The great egret (Ardea alba) also known as the common egret, large egret, or great white egret is a large, widely distributed egret.
It is found on all continents exept Antarctica.
The great egret is generally a very successful species with a large and expanding range, occurring mostly in temperate and tropical habitats.
There are 4 subspecies of the great egret.
Great egrets have a lifespan of about 15 years in the wild and about 22 in captivity.
Great egrets are up to 1 meters (3.3 ft) tall, and have a wingspan of about 1.3 to 1.7 meters (51 to 67 in). Body mass can range from 700 to 1,500 g (1.5 to 3.3 lb), with an average around 1,000 g (2.2 lb).
They are completely white with a long orange yellow bill and dark gray legs.
During flight their neck is usually in an “S” shaped curve.
The great egret is partially migratory, with northern hemisphere birds moving south from areas with colder winters.
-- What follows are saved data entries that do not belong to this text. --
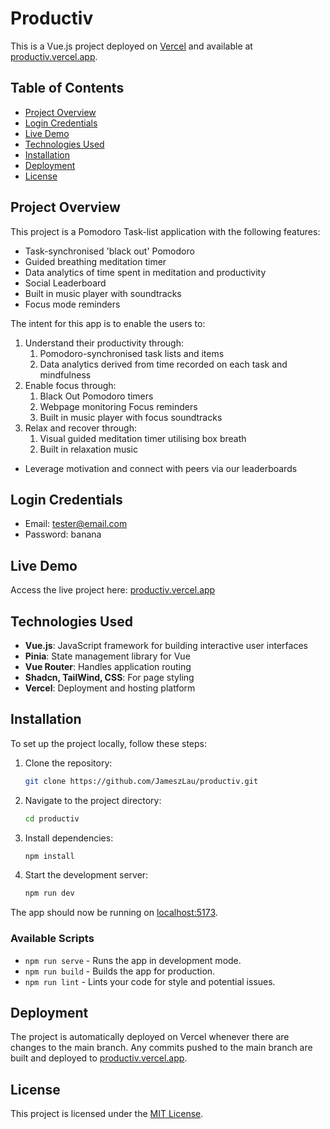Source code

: # Productiv

This is a Vue.js project deployed on [Vercel](https://vercel.com/) and available at [productiv.vercel.app](https://productiv.vercel.app).

## Table of Contents

- [Project Overview](#project-overview)
- [Login Credentials](#login-credentials)
- [Live Demo](#live-demo)
- [Technologies Used](#technologies-used)
- [Installation](#installation)
- [Deployment](#deployment)
- [License](#license)

## Project Overview

This project is a Pomodoro Task-list application with the following features:
- Task-synchronised 'black out' Pomodoro
- Guided breathing meditation timer
- Data analytics of time spent in meditation and productivity
- Social Leaderboard
- Built in music player with soundtracks
- Focus mode reminders

The intent for this app is to enable the users to:
1) Understand their productivity through:
   1. Pomodoro-synchronised task lists and items
   2. Data analytics derived from time recorded on each task and mindfulness
2) Enable focus through:
   1. Black Out Pomodoro timers
   2. Webpage monitoring Focus reminders
   3. Built in music player with focus soundtracks
3) Relax and recover through:
   1. Visual guided meditation timer utilising box breath
   2. Built in relaxation music
- Leverage motivation and connect with peers via our leaderboards

## Login Credentials

- Email: tester@email.com
- Password: banana

## Live Demo

Access the live project here: [productiv.vercel.app](https://productiv.vercel.app)

## Technologies Used

- **Vue.js**: JavaScript framework for building interactive user interfaces
- **Pinia**: State management library for Vue
- **Vue Router**: Handles application routing
- **Shadcn, TailWind, CSS**: For page styling
- **Vercel**: Deployment and hosting platform

## Installation

To set up the project locally, follow these steps:

1. Clone the repository:
   ```bash
   git clone https://github.com/JameszLau/productiv.git
   ```
2. Navigate to the project directory:
   ```bash
   cd productiv
   ```
3. Install dependencies:
   ```bash
   npm install
   ```
4. Start the development server:
   ```bash
   npm run dev
   ```

The app should now be running on [localhost:5173](http://localhost:5173).

### Available Scripts

- `npm run serve` - Runs the app in development mode.
- `npm run build` - Builds the app for production.
- `npm run lint` - Lints your code for style and potential issues.

## Deployment

The project is automatically deployed on Vercel whenever there are changes to the main branch. Any commits pushed to the main branch are built and deployed to [productiv.vercel.app](https://productiv.vercel.app).

## License

This project is licensed under the [MIT License](LICENSE).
The great egret feeds in shallow water or drier habitats, feeding mainly on fish, frogs, small mammals, and occasionally small reptiles and insects, spearing them with its long, sharp bill most of the time by standing still and allowing the prey to come within its striking distance of its bill, which it uses as a spear. It often waits motionless for prey, or slowly stalks its victim.
They are diurnal feeders and at dusk they gather from surrounding areas to form communal roosts.
The species breeds in colonies in trees close to large lakes with reed beds or other extensive wetlands, preferably at height of 3 to 12 meters (10 to 40 feet). Great egrets mate with one mate each season. Males are in charge of finding a home and attracting a female.
Nests are a platform made of sticks, twigs, and stems built high up in a tree. Females lay 3-5 pale greenish blue eggs. The incubation period of the eggs is 23–26 days. Both males and females aid in incubating and feeding their young.
Great egrets are very territorial, and will defend their nests, mates, and young. Young hurons often follow their parents on long journeys. On these trips they often take food from smaller herons.
The great egret is not normally a vocal bird; it gives a low, hoarse croak when disturbed, and at breeding colonies, it often gives a loud croaking cuk cuk cuk and higher-pitched squawks.
Its scientific name comes from Latin ardea, “heron”, and alba, “white”.
Prior to the 20th century, the population of great egrets was nearly decimated by the demand for their lacey plumage for women’s hats and other fashionable garments.
With great concern for the welfare of great egrets, legal restrictions were placed on the harvesting of this animal.
Great egrets were placed under the protection of the Migratory Bird Treaty Act in 1918. By the mid 1900’s populations of great egrets were steadily on the rise. Today, populations are doing well.
The great egret is depicted on the reverse side of a 5-Brazilian reais banknote.
It also features on the New Zealand $2 coin and on the Hungarian 5-forint coin.
In Belarus, a commemorative coin has the image of a great egret.
The great egret is the symbol of the National Audubon Society.